Think of regex as a pattern-matching machine:

Input string:  "hello@example.com"
Pattern:       \w+@\w+\.\w+

The engine scans left-to-right, trying to match your pattern
at each position. When the full pattern matches → SUCCESS!

Key insight: Regex isn't about "finding text" — it's about
defining the SHAPE of what you're looking for.

Character Classes: What Are We Matching?

// Literal characters (match exactly)
/hello/           // Matches "hello" in "say hello there"

// Dot (wildcard) — matches ANY single character except newline
/h.t/             // "hat", "hot", "hit", but NOT "h" or "ht"

// Character classes — match ONE character from a set:
/[aeiou]/         // Any vowel
/[a-z]/           // Any lowercase letter
/[A-Z]/           // Any uppercase letter
/[0-9]/           // Any digit (same as /\d/)
/[a-zA-Z0-9]/     // Any alphanumeric (same as /\w/)
/[^0-9]/          // NOT a digit (negation with ^ inside [])
/[^aeiou]/        // Not a vowel

// Shorthand classes (use these!):
/\d/    // Digit: [0-9]
/\D/    // Non-digit: [^0-9]
/\w/    // Word char: [a-zA-Z0-9_]
/\W/    // Non-word char: [^\w]
/\s/    // Whitespace: [ \t\r\n\f\v]
/\S/    // Non-whitespace: [^\s]

// Examples:
/\d{3}-\d{4}/     // Phone-like: "555-1234"
/[A-Z][a-z]+/      // Capitalized word: "Hello", "World"
/#[0-9a-fA-F]{6}/  // Hex color code: "#ff5500"

Quantifiers: How Many Times?

// Quantifiers apply to the PRECEDING element:
/a*/     // Zero or more a's ("" is valid match!)
/a+/     // One or more a's (at least one)
/a?/     // Zero or one a (optional)
/a{3}/   // Exactly 3 a's ("aaa")
/a{2,4}/ // 2 to 4 a's ("aa", "aaa", "aaaa")
/a{2,}/  // 2 or more a's (no upper limit)

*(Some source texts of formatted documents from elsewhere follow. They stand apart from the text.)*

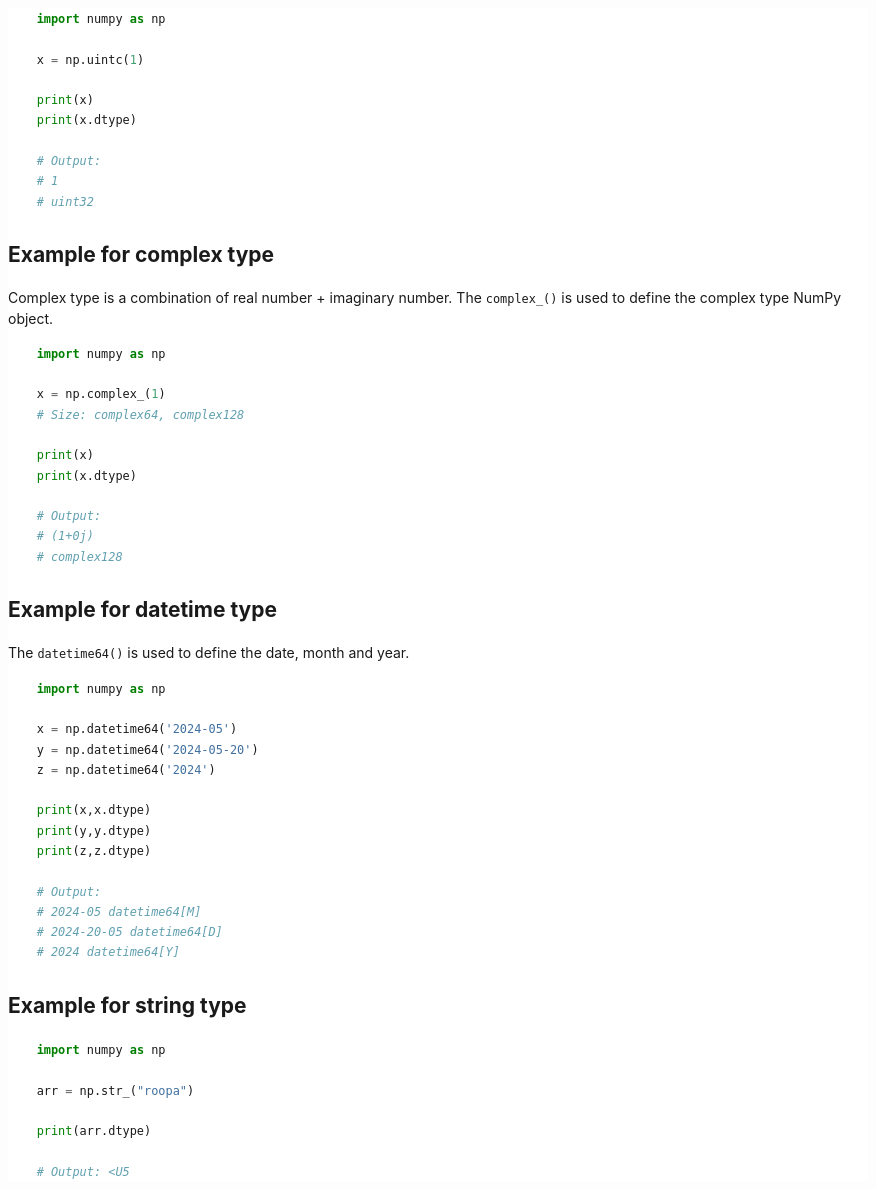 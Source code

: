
 ``` python
    import numpy as np

    x = np.uintc(1)

    print(x)
    print(x.dtype)

    # Output: 
    # 1
    # uint32
```

## Example for complex type
Complex type is a combination of real number + imaginary number. The `complex_()` is used to define the complex type NumPy object.
``` python
    import numpy as np

    x = np.complex_(1)
    # Size: complex64, complex128

    print(x)
    print(x.dtype)

    # Output: 
    # (1+0j)
    # complex128
```

## Example for datetime type
The `datetime64()` is used to define the date, month and year.

``` python
    import numpy as np

    x = np.datetime64('2024-05')
    y = np.datetime64('2024-05-20')
    z = np.datetime64('2024')
    
    print(x,x.dtype)
    print(y,y.dtype)
    print(z,z.dtype)

    # Output: 
    # 2024-05 datetime64[M]
    # 2024-20-05 datetime64[D]
    # 2024 datetime64[Y]
```

## Example for string type
``` python
    import numpy as np

    arr = np.str_("roopa")

    print(arr.dtype)

    # Output: <U5
```
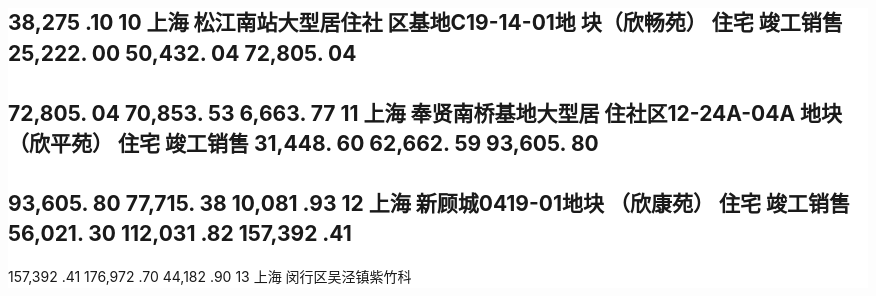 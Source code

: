 38,275
.10
10
上海
松江南站大型居住社
区基地C19-14-01地
块（欣畅苑）
住宅
竣工销售
25,222.
00
50,432.
04
72,805.
04
-
72,805.
04
70,853.
53
6,663.
77
11
上海
奉贤南桥基地大型居
住社区12-24A-04A
地块（欣平苑）
住宅
竣工销售
31,448.
60
62,662.
59
93,605.
80
-
93,605.
80
77,715.
38
10,081
.93
12
上海
新顾城0419-01地块
（欣康苑）
住宅
竣工销售
56,021.
30
112,031
.82
157,392
.41
-
157,392
.41
176,972
.70
44,182
.90
13
上海
闵行区吴泾镇紫竹科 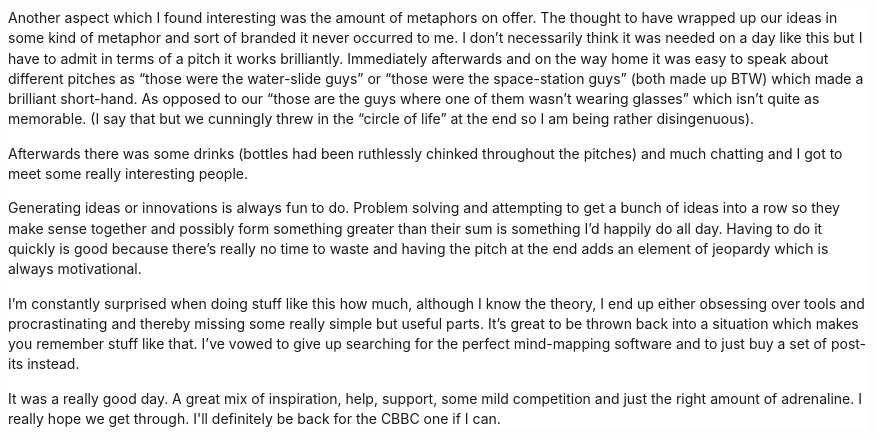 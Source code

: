 <p>Another aspect which I found interesting was the amount of metaphors on offer. The thought to have wrapped up our ideas in some kind of metaphor and sort of branded it never occurred to me. I don&rsquo;t necessarily think it was needed on a day like this but I have to admit in terms of a pitch it works brilliantly. Immediately afterwards and on the way home it was easy to speak about different pitches as &ldquo;those were the water-slide guys&rdquo; or &ldquo;those were the space-station guys&rdquo; (both made up BTW) which made a brilliant short-hand. As opposed to our &ldquo;those are the guys where one of them wasn&rsquo;t wearing glasses&rdquo; which isn&rsquo;t quite as memorable. (I say that but we cunningly threw in the &ldquo;circle of life&rdquo; at the end so I am being rather disingenuous).</p>

<p>Afterwards there was some drinks (bottles had been ruthlessly chinked throughout the pitches) and much chatting and I got to meet some really interesting people.</p>

<p>Generating ideas or innovations is always fun to do. Problem solving and attempting to get a bunch of ideas into a row so they make sense together and possibly form something greater than their sum is something I&rsquo;d happily do all day. Having to do it quickly is good because there&rsquo;s really no time to waste and having the pitch at the end adds an element of jeopardy which is always motivational.</p>

<p>I&rsquo;m constantly surprised when doing stuff like this how much, although I know the theory, I end up either obsessing over tools and procrastinating and thereby missing some really simple but useful parts. It&rsquo;s great to be thrown back into a situation which makes you remember stuff like that. I&rsquo;ve vowed to give up searching for the perfect mind-mapping software and to just buy a set of post-its instead.</p>

<p>It was a really good day. A great mix of&nbsp;inspiration, help, support, some mild competition and just the right amount of adrenaline. I really hope we get through. I'll definitely be back for the CBBC one if I can.</p>


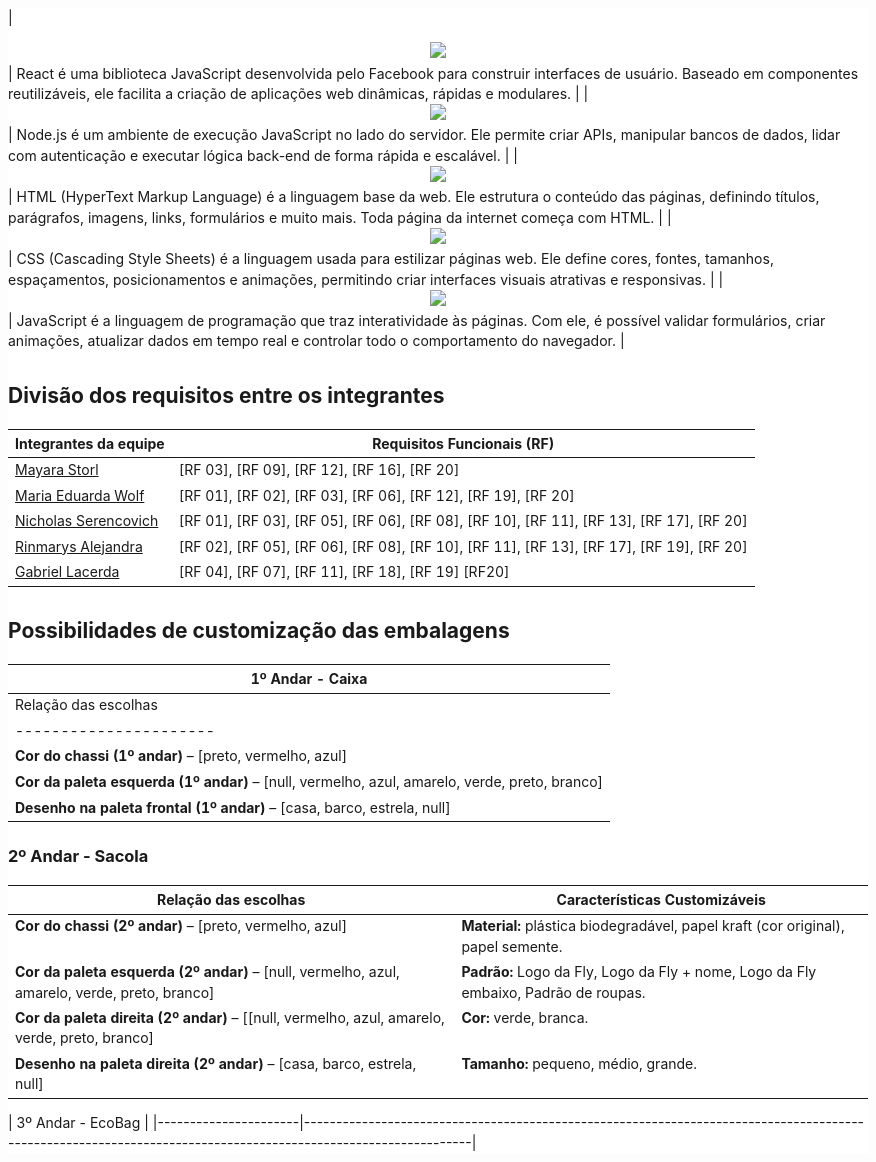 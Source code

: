 | <div align="center"><img src="https://github.com/nicholas-sc-08/Projeto-SA-3a-Modulo-SENAI/blob/main/Imagens%20do%20README/GIF_REACT.gif?raw=true" width="50px"/></div> | React é uma biblioteca JavaScript desenvolvida pelo Facebook para construir interfaces de usuário. Baseado em componentes reutilizáveis, ele facilita a criação de aplicações web dinâmicas, rápidas e modulares. |
| <div align="center"><img src="https://github.com/nicholas-sc-08/Projeto-SA-3a-Modulo-SENAI/blob/main/Imagens%20do%20README/GIF_NODE.gif?raw=true" width="50px"/></div> | Node.js é um ambiente de execução JavaScript no lado do servidor. Ele permite criar APIs, manipular bancos de dados, lidar com autenticação e executar lógica back-end de forma rápida e escalável. |
| <div align="center"><img src="https://github.com/nicholas-sc-08/Projeto-SA-3a-Modulo-SENAI/blob/main/Imagens%20do%20README/GIF_HTML.gif?raw=true" width="50px"/></div> | HTML (HyperText Markup Language) é a linguagem base da web. Ele estrutura o conteúdo das páginas, definindo títulos, parágrafos, imagens, links, formulários e muito mais. Toda página da internet começa com HTML. |
| <div align="center"><img src="https://github.com/nicholas-sc-08/Projeto-SA-3a-Modulo-SENAI/blob/main/Imagens%20do%20README/GIF_CSS.gif?raw=true" width="50px"/></div> | CSS (Cascading Style Sheets) é a linguagem usada para estilizar páginas web. Ele define cores, fontes, tamanhos, espaçamentos, posicionamentos e animações, permitindo criar interfaces visuais atrativas e responsivas. |
| <div align="center"><img src="https://github.com/nicholas-sc-08/Projeto-SA-3a-Modulo-SENAI/blob/main/Imagens%20do%20README/GIF_JS.gif?raw=true" width="50px"/></div> | JavaScript é a linguagem de programação que traz interatividade às páginas. Com ele, é possível validar formulários, criar animações, atualizar dados em tempo real e controlar todo o comportamento do navegador. |


## Divisão dos requisitos entre os integrantes

| Integrantes da equipe | Requisitos Funcionais (RF)                                                                                                  |
|-----------------------|-----------------------------------------------------------------------------------------------------------------------------|
| [Mayara Storl](https://github.com/MayaraStorl)          | [RF 03], [RF 09], [RF 12], [RF 16], [RF 20]                                               |
| [Maria Eduarda Wolf](https://github.com/dudawl18)           | [RF 01], [RF 02], [RF 03], [RF 06], [RF 12], [RF 19], [RF 20]                         |
| [Nicholas Serencovich](https://github.com/nicholas-sc-08) | [RF 01], [RF 03], [RF 05], [RF 06], [RF 08], [RF 10], [RF 11], [RF 13], [RF 17], [RF 20]|
| [Rinmarys Alejandra](https://github.com/rinmarys)        | [RF 02], [RF 05], [RF 06], [RF 08], [RF 10], [RF 11], [RF 13], [RF 17], [RF 19], [RF 20] |
| [Gabriel Lacerda](https://github.com/GabrielFerLacerda)       | [RF 04], [RF 07], [RF 11], [RF 18], [RF 19] [RF20]                                  |

## Possibilidades de customização das embalagens

|  1º Andar - Caixa                                                                                                                                                                   |
|--------------------------------------------------------------------------------------------------------------------------------------------------------------------------------------|
| Relação das escolhas | Características Customizáveis                                                                                                                                |
|----------------------|---------------------------------------------------------------------------------------------------------------------------------------------------------------|
| **Cor do chassi (1º andar)** – [preto, vermelho, azul] | **Material:** papelão reciclável, papel kraft, papelão ondulado.                                                           |
| **Cor da paleta esquerda (1º andar)** – [null, vermelho, azul, amarelo, verde, preto, branco] | **Padrão:** Logo da Fly, Logo da Fly + nome, Logo da Fly embaixo, Padrão de roupas. |
| **Desenho na paleta frontal (1º andar)** – [casa, barco, estrela, null] | **Tamanho:** pequeno, médio, grande.                                                                      |

  ### 2º Andar - Sacola                   
  

| Relação das escolhas | Características Customizáveis                                                                                                                                |
|----------------------|--------------------------------------------------------------------------------------------------------------------------------------------------------------|
| **Cor do chassi (2º andar)** – [preto, vermelho, azul] | **Material:** plástica biodegradável, papel kraft (cor original), papel semente.                                           |
| **Cor da paleta esquerda (2º andar)** – [null, vermelho, azul, amarelo, verde, preto, branco] | **Padrão:** Logo da Fly, Logo da Fly + nome, Logo da Fly embaixo, Padrão de roupas. |
| **Cor da paleta direita (2º andar)** – [[null, vermelho, azul, amarelo, verde, preto, branco] | **Cor:** verde, branca.                                                             |
| **Desenho na paleta direita (2º andar)** – [casa, barco, estrela, null] | **Tamanho:** pequeno, médio, grande.                                                                      |

|  3º Andar - EcoBag                                                                                                                                                                  |
|----------------------|---------------------------------------------------------------------------------------------------------------------------------------------------------------|
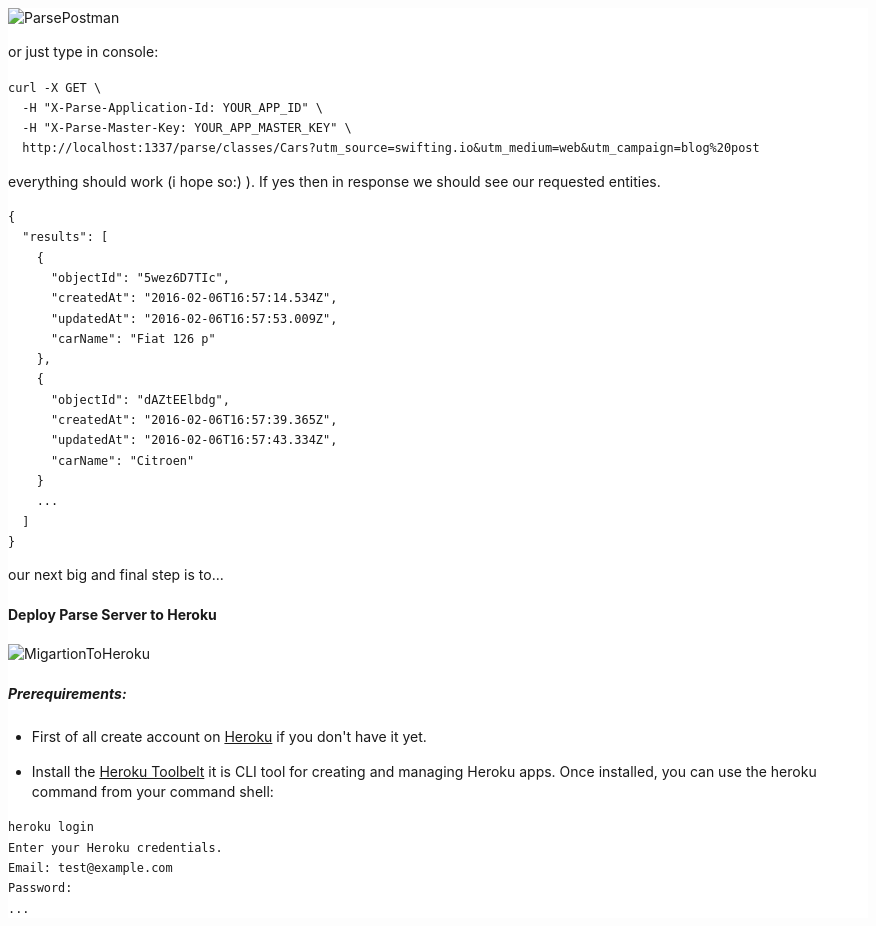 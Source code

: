 
![ParsePostman](https://raw.githubusercontent.com/swiftingio/blog/%234-Migration-From-Parse/%234-Migration-From-Parse/images/%234ParsePostman.jpg?utm_source=swifting.io&utm_medium=web&utm_campaign=blog%20post)


or just type in console:

```
curl -X GET \
  -H "X-Parse-Application-Id: YOUR_APP_ID" \
  -H "X-Parse-Master-Key: YOUR_APP_MASTER_KEY" \
  http://localhost:1337/parse/classes/Cars?utm_source=swifting.io&utm_medium=web&utm_campaign=blog%20post
```

everything should work (i hope so:) ). If yes then in response we should see our requested entities.

```
{
  "results": [
    {
      "objectId": "5wez6D7TIc",
      "createdAt": "2016-02-06T16:57:14.534Z",
      "updatedAt": "2016-02-06T16:57:53.009Z",
      "carName": "Fiat 126 p"
    },
    {
      "objectId": "dAZtEElbdg",
      "createdAt": "2016-02-06T16:57:39.365Z",
      "updatedAt": "2016-02-06T16:57:43.334Z",
      "carName": "Citroen"
    }
    ...
  ]
}
```

our next big and final step is to...

#### Deploy Parse Server to Heroku

![MigartionToHeroku](https://raw.githubusercontent.com/swiftingio/blog/%234-Migration-From-Parse/%234-Migration-From-Parse/images/%234MigartionToHeroku.jpg?utm_source=swifting.io&utm_medium=web&utm_campaign=blog%20post)

##### Prerequirements:

* First of all create account on [Heroku](www.heroku.com) if you don't have it yet.


* Install the [Heroku Toolbelt](https://toolbelt.heroku.com/?utm_source=swifting.io&utm_medium=web&utm_campaign=blog%20post) it is CLI tool for creating and managing Heroku apps. Once installed, you can use the heroku command from your command shell:

```
heroku login
Enter your Heroku credentials.
Email: test@example.com
Password:
...
```
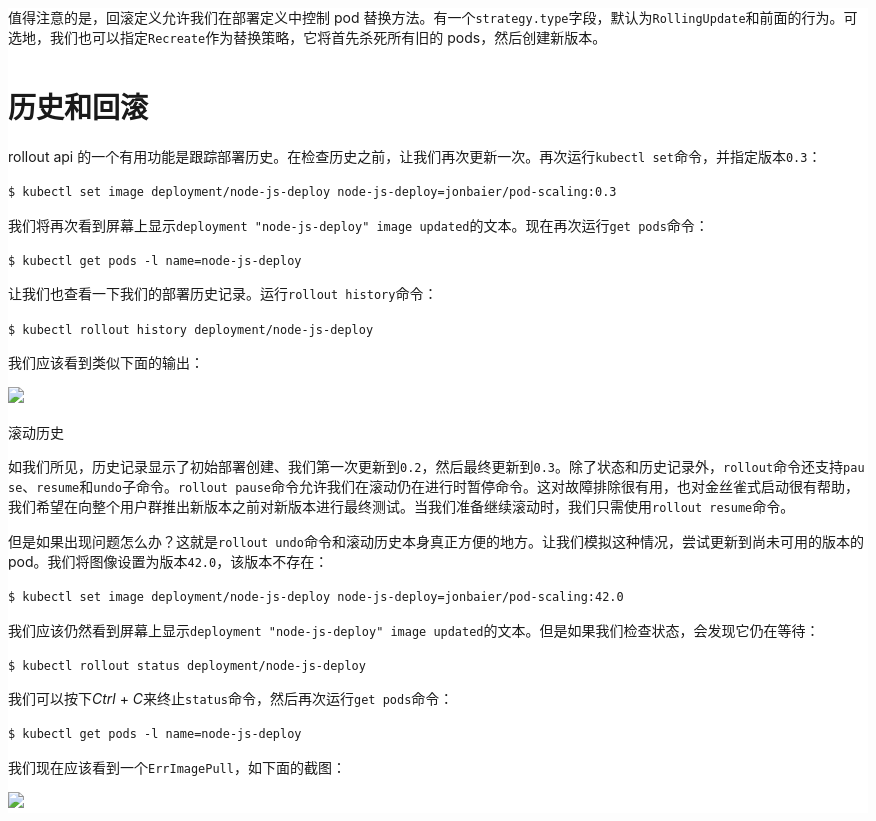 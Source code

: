 值得注意的是，回滚定义允许我们在部署定义中控制 pod 替换方法。有一个`strategy.type`字段，默认为`RollingUpdate`和前面的行为。可选地，我们也可以指定`Recreate`作为替换策略，它将首先杀死所有旧的 pods，然后创建新版本。

# 历史和回滚

rollout api 的一个有用功能是跟踪部署历史。在检查历史之前，让我们再次更新一次。再次运行`kubectl set`命令，并指定版本`0.3`：

```
$ kubectl set image deployment/node-js-deploy node-js-deploy=jonbaier/pod-scaling:0.3

```

我们将再次看到屏幕上显示`deployment "node-js-deploy" image updated`的文本。现在再次运行`get pods`命令：

```
$ kubectl get pods -l name=node-js-deploy

```

让我们也查看一下我们的部署历史记录。运行`rollout history`命令：

```
$ kubectl rollout history deployment/node-js-deploy 

```

我们应该看到类似下面的输出：

![](https://github.com/OpenDocCN/freelearn-devops-pt2-zh/raw/master/docs/gtst-k8s-2e/img/B06302_05_05.png)

滚动历史

如我们所见，历史记录显示了初始部署创建、我们第一次更新到`0.2`，然后最终更新到`0.3`。除了状态和历史记录外，`rollout`命令还支持`pause`、`resume`和`undo`子命令。`rollout pause`命令允许我们在滚动仍在进行时暂停命令。这对故障排除很有用，也对金丝雀式启动很有帮助，我们希望在向整个用户群推出新版本之前对新版本进行最终测试。当我们准备继续滚动时，我们只需使用`rollout resume`命令。

但是如果出现问题怎么办？这就是`rollout undo`命令和滚动历史本身真正方便的地方。让我们模拟这种情况，尝试更新到尚未可用的版本的 pod。我们将图像设置为版本`42.0`，该版本不存在：

```
$ kubectl set image deployment/node-js-deploy node-js-deploy=jonbaier/pod-scaling:42.0

```

我们应该仍然看到屏幕上显示`deployment "node-js-deploy" image updated`的文本。但是如果我们检查状态，会发现它仍在等待：

```
$ kubectl rollout status deployment/node-js-deploy

```

我们可以按下*Ctrl* + *C*来终止`status`命令，然后再次运行`get pods`命令：

```
$ kubectl get pods -l name=node-js-deploy

```

我们现在应该看到一个`ErrImagePull`，如下面的截图：

![](https://github.com/OpenDocCN/freelearn-devops-pt2-zh/raw/master/docs/gtst-k8s-2e/img/B06302_05_06.png)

// ⚠️ Greedy vs Lazy (CRITICAL concept!)
// GREEDY (default): Match as MUCH as possible
const html = '<div>first</div><div>second</div>';
html.match(/<div>.*<\/div>/);
// Matches: '<div>first</div><div>second</div>' (greedy eats everything!)

// LAZY: Match as LITTLE as possible (add ? after quantifier)
html.match(/<div>.*?<\/div>/);
// Matches: '<div>first</div>' (lazy stops at first opportunity)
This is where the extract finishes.